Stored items
------------------------------------------------------------
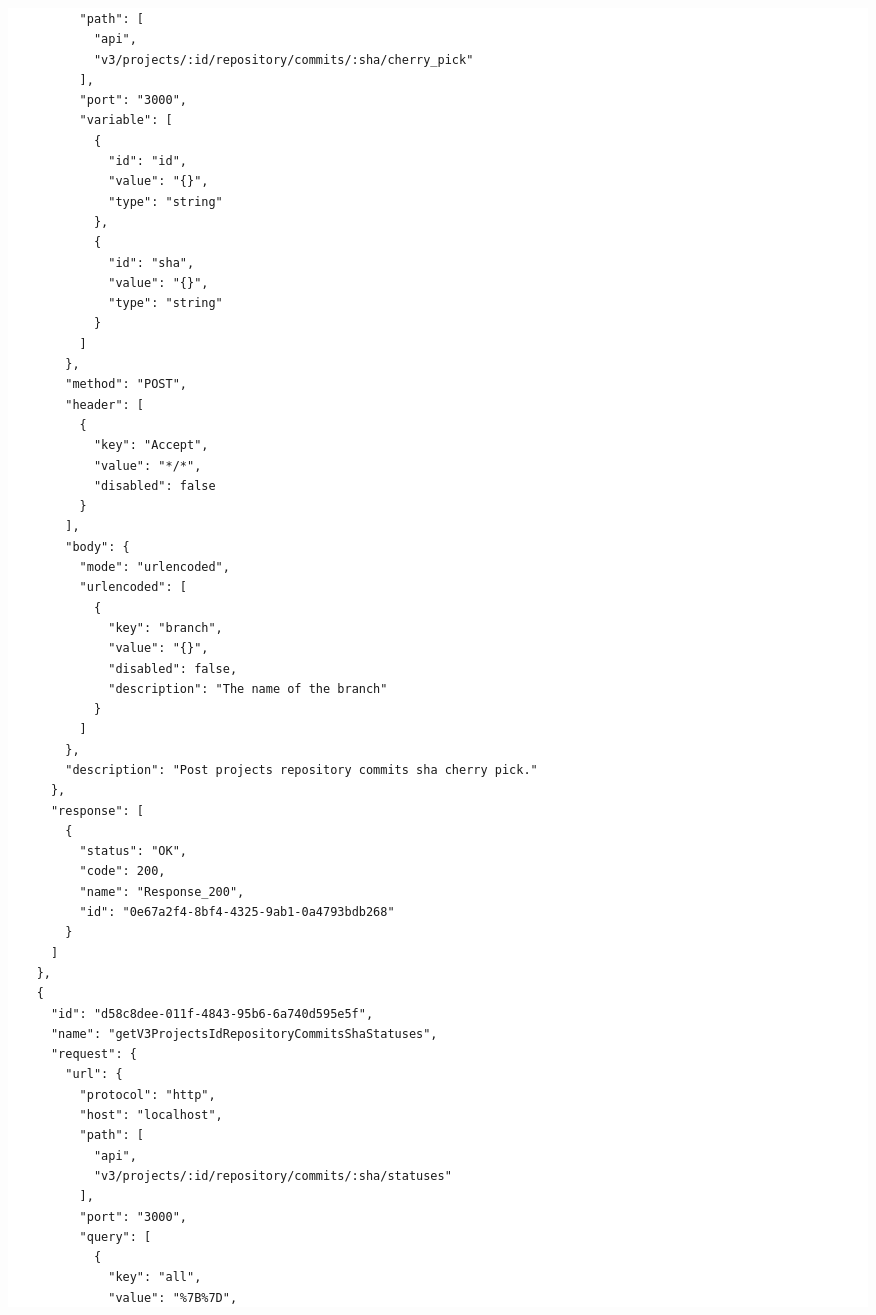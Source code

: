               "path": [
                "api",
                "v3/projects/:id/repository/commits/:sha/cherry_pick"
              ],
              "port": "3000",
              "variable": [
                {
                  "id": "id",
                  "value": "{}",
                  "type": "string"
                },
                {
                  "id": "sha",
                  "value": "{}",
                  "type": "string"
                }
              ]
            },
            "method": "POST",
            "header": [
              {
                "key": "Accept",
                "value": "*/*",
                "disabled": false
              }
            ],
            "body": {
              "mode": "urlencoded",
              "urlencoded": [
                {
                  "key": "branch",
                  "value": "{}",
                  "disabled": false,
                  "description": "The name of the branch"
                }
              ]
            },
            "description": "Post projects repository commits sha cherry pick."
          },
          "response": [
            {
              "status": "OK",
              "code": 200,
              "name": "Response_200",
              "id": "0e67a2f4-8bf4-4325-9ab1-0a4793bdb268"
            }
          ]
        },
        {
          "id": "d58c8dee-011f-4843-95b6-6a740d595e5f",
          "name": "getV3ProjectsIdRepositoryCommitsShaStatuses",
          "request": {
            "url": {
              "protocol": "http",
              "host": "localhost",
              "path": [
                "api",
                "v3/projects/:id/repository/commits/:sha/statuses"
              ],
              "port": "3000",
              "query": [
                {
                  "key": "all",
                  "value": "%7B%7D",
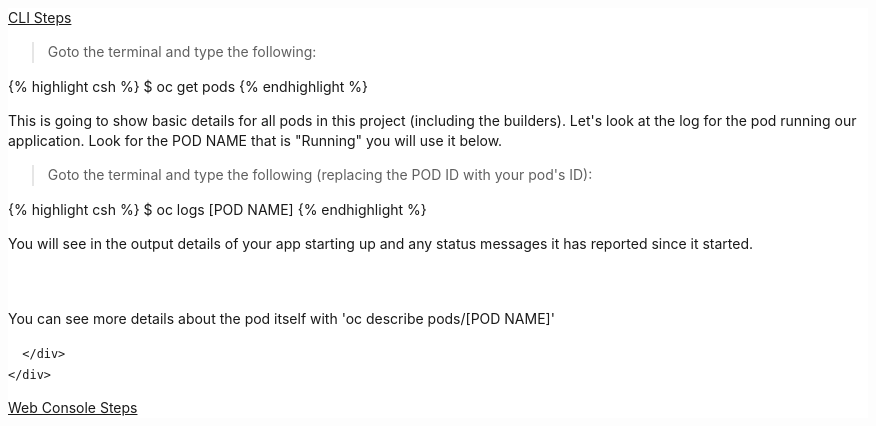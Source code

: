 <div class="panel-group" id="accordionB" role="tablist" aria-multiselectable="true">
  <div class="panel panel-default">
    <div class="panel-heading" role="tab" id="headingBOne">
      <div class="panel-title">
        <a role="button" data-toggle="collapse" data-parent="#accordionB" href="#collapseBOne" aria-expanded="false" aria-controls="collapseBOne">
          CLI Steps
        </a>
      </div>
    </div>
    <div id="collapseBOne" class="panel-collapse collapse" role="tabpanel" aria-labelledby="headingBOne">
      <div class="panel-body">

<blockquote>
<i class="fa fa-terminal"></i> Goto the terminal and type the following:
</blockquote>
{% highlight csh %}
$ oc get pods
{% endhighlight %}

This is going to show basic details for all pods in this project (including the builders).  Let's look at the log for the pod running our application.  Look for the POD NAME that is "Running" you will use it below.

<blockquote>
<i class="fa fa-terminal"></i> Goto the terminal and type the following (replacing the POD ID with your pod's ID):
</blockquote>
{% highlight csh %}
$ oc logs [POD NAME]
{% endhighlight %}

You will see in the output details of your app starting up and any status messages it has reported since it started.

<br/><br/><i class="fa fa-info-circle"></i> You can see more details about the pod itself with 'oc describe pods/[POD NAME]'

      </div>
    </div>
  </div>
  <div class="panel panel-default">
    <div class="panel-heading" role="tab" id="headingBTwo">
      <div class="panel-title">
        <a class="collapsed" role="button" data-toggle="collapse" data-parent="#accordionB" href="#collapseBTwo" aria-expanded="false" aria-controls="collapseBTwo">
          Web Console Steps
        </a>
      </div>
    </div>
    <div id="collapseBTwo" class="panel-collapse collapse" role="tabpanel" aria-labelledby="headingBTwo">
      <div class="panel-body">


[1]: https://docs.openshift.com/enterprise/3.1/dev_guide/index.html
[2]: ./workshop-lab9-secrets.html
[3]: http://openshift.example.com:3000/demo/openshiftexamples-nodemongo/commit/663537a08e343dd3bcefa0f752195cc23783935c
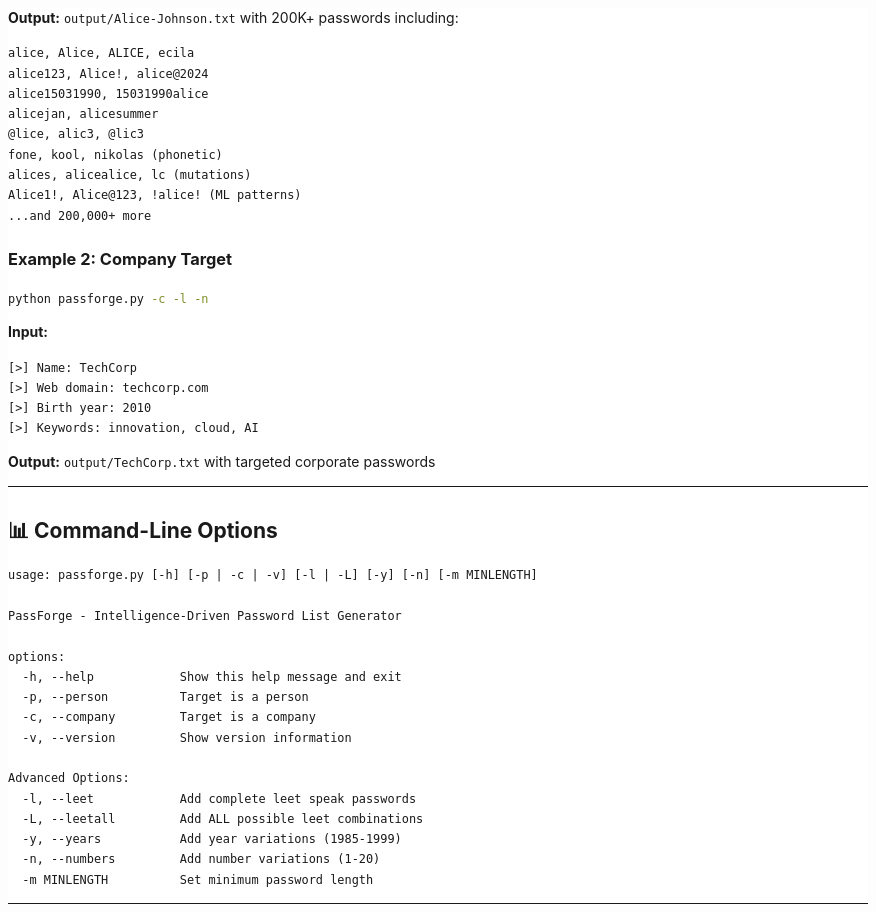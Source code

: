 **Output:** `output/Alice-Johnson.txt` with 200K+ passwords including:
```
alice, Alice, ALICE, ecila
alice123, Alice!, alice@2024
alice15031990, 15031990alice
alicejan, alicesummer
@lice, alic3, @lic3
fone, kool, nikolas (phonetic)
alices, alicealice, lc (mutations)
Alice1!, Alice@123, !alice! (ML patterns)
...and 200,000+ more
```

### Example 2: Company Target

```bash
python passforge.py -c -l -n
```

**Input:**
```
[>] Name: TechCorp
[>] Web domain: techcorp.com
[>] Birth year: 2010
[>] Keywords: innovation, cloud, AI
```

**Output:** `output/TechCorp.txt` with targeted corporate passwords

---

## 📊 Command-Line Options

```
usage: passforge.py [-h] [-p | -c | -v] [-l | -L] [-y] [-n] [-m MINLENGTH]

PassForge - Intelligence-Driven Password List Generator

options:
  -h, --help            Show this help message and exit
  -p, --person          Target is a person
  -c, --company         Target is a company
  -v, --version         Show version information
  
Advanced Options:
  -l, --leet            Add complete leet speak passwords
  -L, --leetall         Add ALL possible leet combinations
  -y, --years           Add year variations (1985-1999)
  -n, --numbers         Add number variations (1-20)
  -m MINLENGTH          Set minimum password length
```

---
------------------------------------------------------------
Find the lines above that contain the word "following" and collect them.

<i class="fa fa-terminal"></i> Goto the terminal and type the following:
<i class="fa fa-terminal"></i> Goto the terminal and type the following (replacing the POD ID with your pod's ID):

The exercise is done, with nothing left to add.